As First Lady of the United States, her major initiative, the Clinton health care plan of 1993, failed to reach a vote in Congress. In 1997 and 1999, she played a leading role in advocating the creation of the State Children’s Health Insurance Program, the Adoption and Safe Families Act and the Foster Care Independence Act. The only First Lady to have been subpoenaed, she testified before a federal grand jury in 1996 regarding the Whitewater controversy, although no charges against her related to this or other investigations during her husband’s presidency were ever brought. Her marriage to the president was subject to considerable public discussion following the Lewinsky scandal of 1998, and overall her role as First Lady drew a polarized response from the American public.
After moving to New York, Clinton was elected in 2000 as the first female senator from the state, the first and so far only First Lady ever to have sought elected office. Following the September 11 attacks, she voted for and supported military action in Afghanistan and the Iraq Resolution, but subsequently objected to the George W. Bush administration’s conduct of the Iraq War, as well as most of Bush’s domestic policies. Clinton was re-elected to the Senate in 2006. Running for the Democratic nomination in the 2008 presidential election, Clinton won more primaries and delegates than any other female candidate in American history, but ultimately lost the nomination to Barack Obama.

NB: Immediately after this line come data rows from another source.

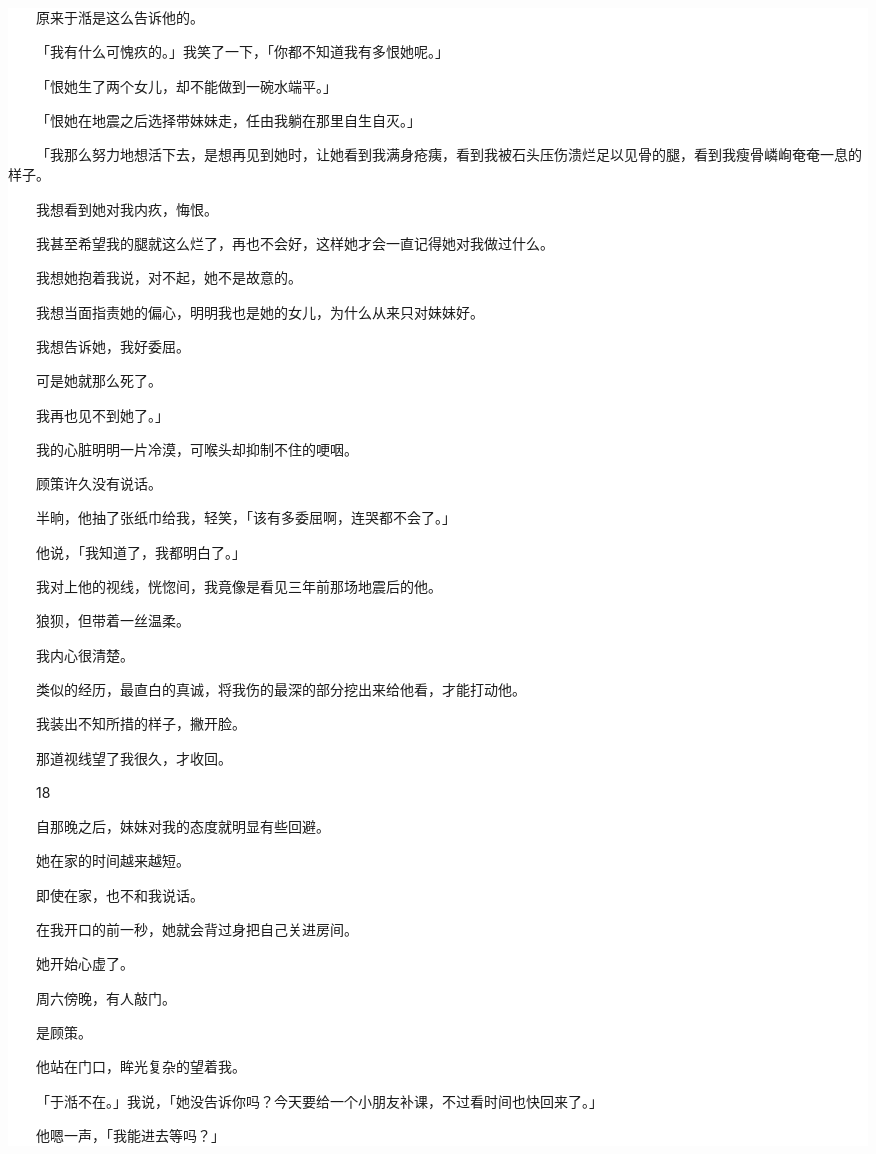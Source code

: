 &emsp;&emsp;原来于湉是这么告诉他的。  
  
&emsp;&emsp;「我有什么可愧疚的。」我笑了一下，「你都不知道我有多恨她呢。」  
  
&emsp;&emsp;「恨她生了两个女儿，却不能做到一碗水端平。」  
  
&emsp;&emsp;「恨她在地震之后选择带妹妹走，任由我躺在那里自生自灭。」  
  
&emsp;&emsp;「我那么努力地想活下去，是想再见到她时，让她看到我满身疮痍，看到我被石头压伤溃烂足以见骨的腿，看到我瘦骨嶙峋奄奄一息的样子。  
  
&emsp;&emsp;我想看到她对我内疚，悔恨。  
  
&emsp;&emsp;我甚至希望我的腿就这么烂了，再也不会好，这样她才会一直记得她对我做过什么。  
  
&emsp;&emsp;我想她抱着我说，对不起，她不是故意的。  
  
&emsp;&emsp;我想当面指责她的偏心，明明我也是她的女儿，为什么从来只对妹妹好。  
  
&emsp;&emsp;我想告诉她，我好委屈。  
  
&emsp;&emsp;可是她就那么死了。  
  
&emsp;&emsp;我再也见不到她了。」  
  
&emsp;&emsp;我的心脏明明一片冷漠，可喉头却抑制不住的哽咽。  
  
&emsp;&emsp;顾策许久没有说话。  
  
&emsp;&emsp;半晌，他抽了张纸巾给我，轻笑，「该有多委屈啊，连哭都不会了。」  
  
&emsp;&emsp;他说，「我知道了，我都明白了。」  
  
&emsp;&emsp;我对上他的视线，恍惚间，我竟像是看见三年前那场地震后的他。  
  
&emsp;&emsp;狼狈，但带着一丝温柔。  
  
&emsp;&emsp;我内心很清楚。  
  
&emsp;&emsp;类似的经历，最直白的真诚，将我伤的最深的部分挖出来给他看，才能打动他。  
  
&emsp;&emsp;我装出不知所措的样子，撇开脸。  
  
&emsp;&emsp;那道视线望了我很久，才收回。  
  
&emsp;&emsp;18  
  
&emsp;&emsp;自那晚之后，妹妹对我的态度就明显有些回避。  
  
&emsp;&emsp;她在家的时间越来越短。  
  
&emsp;&emsp;即使在家，也不和我说话。  
  
&emsp;&emsp;在我开口的前一秒，她就会背过身把自己关进房间。  
  
&emsp;&emsp;她开始心虚了。  
  
&emsp;&emsp;周六傍晚，有人敲门。  
  
&emsp;&emsp;是顾策。  
  
&emsp;&emsp;他站在门口，眸光复杂的望着我。  
  
&emsp;&emsp;「于湉不在。」我说，「她没告诉你吗？今天要给一个小朋友补课，不过看时间也快回来了。」  
  
&emsp;&emsp;他嗯一声，「我能进去等吗？」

As Secretary of State in the Obama administration from January 2009 to February 2013, Clinton was at the forefront of the U.S. response to the Arab Spring and advocated the U.S. military intervention in Libya. She took responsibility for security lapses related to the 2012 Benghazi attack, which resulted in the deaths of American consulate personnel, but defended her personal actions in regard to the matter. Clinton visited more countries than any other Secretary of State. She viewed “smart power” as the strategy for asserting U.S. leadership and values, by combining military power with diplomacy and American capabilities in economics, technology, and other areas. She encouraged empowerment of women everywhere and used social media to communicate the U.S. message abroad. Leaving office at the end of Obama’s first term, she authored her fifth book and undertook speaking engagements before announcing her second run for the Democratic nomination in the 2016 presidential election in April 2015.